Organization Overload
As a music pastor, I’m always looking for the most efficient way to accomplish my tasks in order to be more of a minister than an administrator. I have the pleasure of serving at Central Christian Church in Las Vegas, Nevada. When I started there, I was thrilled to find that they had already made organization a high priority as evidenced by a plethora of Word and Excel documents. There were the monthly band and vocalist schedules; Big Brother, our Excel document with all past and future weekends side by side (including every song, person, video, and other elements for each week); Excel documents for each and every service order; Excel booking sheets, detailing every person and piece of equipment necessary for our tech department; plus all the other various details floating around in our heads.

After a couple months of learning these systems, I realized that we were very organized but not very efficient. These documents became multiple places to store much of the same information, and it was easy to forget to update them all when information in one of them changed.

Then there were the scheduling difficulties. Each month I would e-mail my musicians a calendar with the dates I wanted them to serve. Sometimes they replied to the e-mail, sometimes they called me on the phone, and sometimes they didn’t respond at all. Keeping track of this was often problematic, especially when I received phone calls in the car or verbal responses in-between church services. Those are times when my mind is not prone to retain new information.

A Worthy Solution
I will assert that if you are reading this article, written by a guy you’ve never heard of, then you have also read other stories enough times to know that I probably wouldn’t outline all these problems without providing an imminent solution. Not being one to disappoint, here it is: www.planningcenteronline.com. Planning Center has drastically increased both our organization and our efficiency in one fell swoop. Not only that, but it gave us solutions for increasing communication and connectedness among our staff and volunteers.

After inputting all the information for our services, we schedule our volunteers. Planning Center sends them a scheduling request e-mail which contains links for them to accept or decline. These links will take them directly to the site to view or download any files to which we have given them access and automatically generate e-mails that inform us of their response.

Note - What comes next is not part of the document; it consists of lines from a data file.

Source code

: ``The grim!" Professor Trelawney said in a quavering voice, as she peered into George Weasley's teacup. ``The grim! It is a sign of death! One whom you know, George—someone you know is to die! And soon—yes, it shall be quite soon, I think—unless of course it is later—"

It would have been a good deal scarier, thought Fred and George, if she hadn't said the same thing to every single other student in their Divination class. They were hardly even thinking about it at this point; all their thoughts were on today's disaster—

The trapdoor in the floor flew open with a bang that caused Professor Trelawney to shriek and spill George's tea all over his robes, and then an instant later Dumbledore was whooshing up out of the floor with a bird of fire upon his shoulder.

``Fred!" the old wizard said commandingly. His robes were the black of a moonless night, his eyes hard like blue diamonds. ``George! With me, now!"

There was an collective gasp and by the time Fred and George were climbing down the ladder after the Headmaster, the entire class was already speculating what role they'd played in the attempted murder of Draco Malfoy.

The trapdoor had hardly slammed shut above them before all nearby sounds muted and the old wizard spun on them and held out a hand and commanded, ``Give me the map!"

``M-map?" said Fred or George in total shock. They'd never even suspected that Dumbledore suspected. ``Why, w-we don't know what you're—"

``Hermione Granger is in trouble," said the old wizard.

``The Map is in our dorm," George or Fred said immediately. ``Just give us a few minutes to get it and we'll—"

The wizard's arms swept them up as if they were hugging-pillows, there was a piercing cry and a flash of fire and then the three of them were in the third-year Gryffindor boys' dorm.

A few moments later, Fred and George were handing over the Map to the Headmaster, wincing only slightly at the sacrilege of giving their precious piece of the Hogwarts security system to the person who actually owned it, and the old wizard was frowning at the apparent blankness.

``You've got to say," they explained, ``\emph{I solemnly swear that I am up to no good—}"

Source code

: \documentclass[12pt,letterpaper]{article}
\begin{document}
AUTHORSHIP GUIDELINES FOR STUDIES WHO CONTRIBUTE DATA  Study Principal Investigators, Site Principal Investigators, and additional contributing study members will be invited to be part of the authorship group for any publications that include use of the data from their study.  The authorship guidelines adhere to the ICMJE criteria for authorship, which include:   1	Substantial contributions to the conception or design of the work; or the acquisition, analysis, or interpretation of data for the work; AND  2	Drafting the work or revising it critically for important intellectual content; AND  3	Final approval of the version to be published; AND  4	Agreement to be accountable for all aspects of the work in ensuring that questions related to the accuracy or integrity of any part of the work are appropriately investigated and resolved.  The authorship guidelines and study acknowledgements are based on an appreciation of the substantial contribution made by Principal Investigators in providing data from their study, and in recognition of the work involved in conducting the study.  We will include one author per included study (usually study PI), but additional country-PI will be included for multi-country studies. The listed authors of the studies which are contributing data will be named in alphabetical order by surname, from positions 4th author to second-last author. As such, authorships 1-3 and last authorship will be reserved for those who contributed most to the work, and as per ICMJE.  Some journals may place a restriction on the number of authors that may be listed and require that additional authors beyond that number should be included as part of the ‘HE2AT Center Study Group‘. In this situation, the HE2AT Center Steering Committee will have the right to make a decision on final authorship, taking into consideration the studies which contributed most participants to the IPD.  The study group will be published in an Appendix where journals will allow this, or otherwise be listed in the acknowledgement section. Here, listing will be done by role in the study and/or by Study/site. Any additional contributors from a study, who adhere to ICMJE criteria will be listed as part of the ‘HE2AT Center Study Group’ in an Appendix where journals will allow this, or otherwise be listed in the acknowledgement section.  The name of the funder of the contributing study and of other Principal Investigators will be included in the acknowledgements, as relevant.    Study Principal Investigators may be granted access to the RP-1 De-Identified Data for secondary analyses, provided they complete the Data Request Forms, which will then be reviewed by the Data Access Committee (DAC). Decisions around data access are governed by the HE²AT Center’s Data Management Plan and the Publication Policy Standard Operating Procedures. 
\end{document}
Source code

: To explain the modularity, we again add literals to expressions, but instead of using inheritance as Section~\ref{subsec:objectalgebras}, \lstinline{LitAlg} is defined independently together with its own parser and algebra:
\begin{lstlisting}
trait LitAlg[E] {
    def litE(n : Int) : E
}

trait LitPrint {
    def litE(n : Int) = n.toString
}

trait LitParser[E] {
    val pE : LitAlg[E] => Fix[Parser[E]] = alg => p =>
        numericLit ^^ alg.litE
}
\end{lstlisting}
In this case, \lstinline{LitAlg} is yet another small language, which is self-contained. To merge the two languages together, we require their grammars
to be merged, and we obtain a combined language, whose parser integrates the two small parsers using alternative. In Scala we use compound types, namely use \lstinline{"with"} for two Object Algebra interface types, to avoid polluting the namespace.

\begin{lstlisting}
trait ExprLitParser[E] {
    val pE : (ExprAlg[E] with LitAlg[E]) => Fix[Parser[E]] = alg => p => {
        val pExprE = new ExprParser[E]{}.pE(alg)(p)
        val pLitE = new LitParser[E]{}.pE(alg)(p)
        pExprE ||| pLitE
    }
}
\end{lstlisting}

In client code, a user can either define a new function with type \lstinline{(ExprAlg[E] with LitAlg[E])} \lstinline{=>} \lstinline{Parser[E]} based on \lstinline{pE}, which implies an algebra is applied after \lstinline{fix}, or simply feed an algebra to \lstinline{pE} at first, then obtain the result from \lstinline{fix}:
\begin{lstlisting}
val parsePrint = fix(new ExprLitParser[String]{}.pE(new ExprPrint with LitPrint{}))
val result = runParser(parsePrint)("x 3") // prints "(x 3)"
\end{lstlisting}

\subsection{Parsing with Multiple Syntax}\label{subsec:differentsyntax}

They can also login to the site and block out dates as unavailable even before we schedule them. What’s more, we never had to train any of our volunteers; they just got it!

Planning Perfected
Today, we have completely obliterated all but one lingering Excel document. Instead of reentering the same information in multiple documents, we put it all in one place: Planning Center. Then Planning Center does the hard work of displaying our data in many different formats. “Plan View” displays all the details of each service, while “Matrix View” shows us various plans (services) side by side to facilitate long-term planning, and multiple customizable “Print Views” let us choose the information we want printed on our service flow. Planning Center does all this and much more with simplicity and style.

After using Planning Center for the last two years, I can honestly say its tag line is indisputable: it has revolutionized the way we plan our worship services.